Bad weather in the search area for the missing Malaysia Airline plane MH370 has stopped three vessels from scouring the ocean. The weather has been so bad that it has been almost three weeks since the ships have been able to use sensitive equipment in its operations in the Southern Indian Ocean.
So far, the Australian Transport Safety Bureau, which is leading the underwater search for the Boeing aircraft, has searched 105,000 square kilometres of the seafloor. Its target is to cover 120,000 square kilometres before it calls off the search if there are no further developments.

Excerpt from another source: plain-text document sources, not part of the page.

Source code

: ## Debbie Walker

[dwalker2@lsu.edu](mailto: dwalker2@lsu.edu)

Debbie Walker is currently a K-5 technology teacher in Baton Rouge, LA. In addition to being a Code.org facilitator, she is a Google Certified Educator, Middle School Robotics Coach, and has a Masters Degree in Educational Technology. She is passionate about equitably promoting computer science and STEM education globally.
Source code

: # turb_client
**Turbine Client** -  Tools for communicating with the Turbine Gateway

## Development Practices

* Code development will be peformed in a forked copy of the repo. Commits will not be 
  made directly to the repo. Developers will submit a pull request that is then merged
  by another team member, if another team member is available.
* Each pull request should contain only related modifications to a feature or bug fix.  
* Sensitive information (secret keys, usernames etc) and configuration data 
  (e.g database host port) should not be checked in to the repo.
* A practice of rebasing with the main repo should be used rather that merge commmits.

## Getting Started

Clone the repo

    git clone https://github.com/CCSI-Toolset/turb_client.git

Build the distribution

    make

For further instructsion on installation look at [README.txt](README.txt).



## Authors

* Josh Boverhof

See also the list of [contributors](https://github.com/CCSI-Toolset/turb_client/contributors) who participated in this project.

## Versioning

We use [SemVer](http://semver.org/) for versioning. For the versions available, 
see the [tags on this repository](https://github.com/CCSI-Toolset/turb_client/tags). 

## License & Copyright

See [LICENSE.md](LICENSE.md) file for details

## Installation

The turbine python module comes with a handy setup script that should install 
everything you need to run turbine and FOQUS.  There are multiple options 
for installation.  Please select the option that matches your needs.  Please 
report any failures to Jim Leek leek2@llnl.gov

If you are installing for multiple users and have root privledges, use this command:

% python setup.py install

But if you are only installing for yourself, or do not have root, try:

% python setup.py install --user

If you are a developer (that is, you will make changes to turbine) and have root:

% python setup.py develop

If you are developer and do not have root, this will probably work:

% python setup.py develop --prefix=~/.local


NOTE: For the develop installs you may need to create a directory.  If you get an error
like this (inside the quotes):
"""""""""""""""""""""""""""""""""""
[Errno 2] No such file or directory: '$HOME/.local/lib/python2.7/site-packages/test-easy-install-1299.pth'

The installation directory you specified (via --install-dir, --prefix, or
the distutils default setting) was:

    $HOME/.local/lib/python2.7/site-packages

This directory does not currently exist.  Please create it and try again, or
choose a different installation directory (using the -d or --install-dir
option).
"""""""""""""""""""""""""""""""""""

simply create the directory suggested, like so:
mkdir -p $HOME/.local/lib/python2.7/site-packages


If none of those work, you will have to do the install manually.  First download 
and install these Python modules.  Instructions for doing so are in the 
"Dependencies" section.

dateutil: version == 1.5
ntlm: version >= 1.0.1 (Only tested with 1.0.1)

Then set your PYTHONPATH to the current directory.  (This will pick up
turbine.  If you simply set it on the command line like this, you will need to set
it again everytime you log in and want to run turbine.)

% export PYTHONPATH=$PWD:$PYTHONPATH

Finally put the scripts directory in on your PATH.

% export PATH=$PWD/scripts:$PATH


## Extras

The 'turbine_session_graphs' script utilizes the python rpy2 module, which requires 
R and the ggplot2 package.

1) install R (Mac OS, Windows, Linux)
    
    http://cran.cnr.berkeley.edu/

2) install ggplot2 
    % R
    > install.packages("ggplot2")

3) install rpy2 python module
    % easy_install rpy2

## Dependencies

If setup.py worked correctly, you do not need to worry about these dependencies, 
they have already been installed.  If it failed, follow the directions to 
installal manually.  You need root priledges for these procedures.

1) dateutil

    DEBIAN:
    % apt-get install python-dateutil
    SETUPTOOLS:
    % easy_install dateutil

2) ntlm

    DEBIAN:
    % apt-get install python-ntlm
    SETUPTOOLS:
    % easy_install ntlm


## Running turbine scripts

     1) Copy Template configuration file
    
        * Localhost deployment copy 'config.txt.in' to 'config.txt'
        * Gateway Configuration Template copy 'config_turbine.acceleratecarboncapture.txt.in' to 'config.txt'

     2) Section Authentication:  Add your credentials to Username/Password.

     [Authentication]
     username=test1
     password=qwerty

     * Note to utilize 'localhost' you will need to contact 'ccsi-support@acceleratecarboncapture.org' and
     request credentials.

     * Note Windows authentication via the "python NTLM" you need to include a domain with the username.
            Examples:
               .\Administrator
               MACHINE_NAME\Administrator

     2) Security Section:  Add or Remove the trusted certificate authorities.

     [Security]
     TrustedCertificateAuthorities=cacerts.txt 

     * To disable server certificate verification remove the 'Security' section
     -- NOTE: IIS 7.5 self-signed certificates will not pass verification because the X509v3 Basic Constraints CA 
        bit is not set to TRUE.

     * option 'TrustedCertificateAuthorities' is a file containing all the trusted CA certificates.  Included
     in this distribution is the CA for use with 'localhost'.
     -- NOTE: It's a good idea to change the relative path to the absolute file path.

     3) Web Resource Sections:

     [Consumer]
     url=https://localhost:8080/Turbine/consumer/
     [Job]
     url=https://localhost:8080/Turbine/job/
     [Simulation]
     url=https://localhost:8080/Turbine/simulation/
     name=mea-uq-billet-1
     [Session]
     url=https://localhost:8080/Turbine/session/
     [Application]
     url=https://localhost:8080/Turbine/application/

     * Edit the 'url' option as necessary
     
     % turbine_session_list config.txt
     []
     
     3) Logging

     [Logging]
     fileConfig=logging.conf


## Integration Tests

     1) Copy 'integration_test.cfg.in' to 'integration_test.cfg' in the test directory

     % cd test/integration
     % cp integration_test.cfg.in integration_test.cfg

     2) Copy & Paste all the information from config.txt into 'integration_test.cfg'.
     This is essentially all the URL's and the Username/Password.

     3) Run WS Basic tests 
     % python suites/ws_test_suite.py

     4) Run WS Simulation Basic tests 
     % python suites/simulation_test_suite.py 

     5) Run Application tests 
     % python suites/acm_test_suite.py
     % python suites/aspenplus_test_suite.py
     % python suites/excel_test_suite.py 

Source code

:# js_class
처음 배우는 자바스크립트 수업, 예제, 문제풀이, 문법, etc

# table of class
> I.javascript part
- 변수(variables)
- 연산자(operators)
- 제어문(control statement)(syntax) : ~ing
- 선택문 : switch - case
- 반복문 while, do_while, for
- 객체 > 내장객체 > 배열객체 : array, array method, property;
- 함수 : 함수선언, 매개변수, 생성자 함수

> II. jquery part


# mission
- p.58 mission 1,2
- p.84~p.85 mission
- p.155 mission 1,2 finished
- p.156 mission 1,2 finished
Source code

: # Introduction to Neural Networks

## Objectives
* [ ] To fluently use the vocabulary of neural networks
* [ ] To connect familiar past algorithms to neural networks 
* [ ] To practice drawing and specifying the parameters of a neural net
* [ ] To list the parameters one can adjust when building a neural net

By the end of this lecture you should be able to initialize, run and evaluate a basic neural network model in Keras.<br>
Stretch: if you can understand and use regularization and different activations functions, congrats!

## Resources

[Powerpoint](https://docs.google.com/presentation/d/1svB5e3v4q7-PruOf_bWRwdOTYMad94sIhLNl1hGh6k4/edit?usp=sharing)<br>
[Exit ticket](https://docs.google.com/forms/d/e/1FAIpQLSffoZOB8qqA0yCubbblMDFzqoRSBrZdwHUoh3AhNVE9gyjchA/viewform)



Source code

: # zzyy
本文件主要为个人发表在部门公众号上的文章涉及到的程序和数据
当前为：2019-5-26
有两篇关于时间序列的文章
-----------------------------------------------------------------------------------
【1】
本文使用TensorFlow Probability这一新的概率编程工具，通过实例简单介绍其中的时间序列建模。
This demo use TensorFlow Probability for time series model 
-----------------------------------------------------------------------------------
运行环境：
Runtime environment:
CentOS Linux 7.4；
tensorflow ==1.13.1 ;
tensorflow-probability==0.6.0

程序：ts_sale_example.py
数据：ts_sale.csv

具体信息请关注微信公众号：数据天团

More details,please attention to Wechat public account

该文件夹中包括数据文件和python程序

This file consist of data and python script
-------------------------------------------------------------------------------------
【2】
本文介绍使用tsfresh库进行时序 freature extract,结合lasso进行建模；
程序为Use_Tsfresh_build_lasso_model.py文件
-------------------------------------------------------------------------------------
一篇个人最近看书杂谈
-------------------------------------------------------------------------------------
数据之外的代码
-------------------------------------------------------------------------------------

MH370 was on a routine flight from Kuala Lumpur to Beijing on 8 March 2014 with 239 passengers and crew on board when it vanished. The fuselage of the Boeing 777 has yet to be found. There are also no indications as to what happened to the plane.
However since the search operations have been hampered by bad weather, ATSB said: "It is now anticipated it may take until around July/August to complete the 120,000 square kilometres, but this will be influenced by weather conditions over the winter months." Poor weather conditions have stopped the deployment of deep tow search equipment from any of the three vessels over the past three weeks.
"These conditions make it unsafe for crew to perform some activities and to access some areas, such as the back working deck," it said. Poor weather conditions are again forecast for the coming week and ATSB expects for the search operations to continue to be disrupted.
The weather has been so bad that waves of 18.2 metres forced the Fugro Discovery out of the search area. The ship is now on weather standby north of the search area while Fugro Equator has been undertaking bathymetric survey operations which can generally still be carried out in such conditions, although the operations were suspended briefly when the weather conditions turned extreme.
China's Dong Hai Jiu 101 continues to be on weather standby as the current sea conditions prevents deep-tow search operations, ATSB added.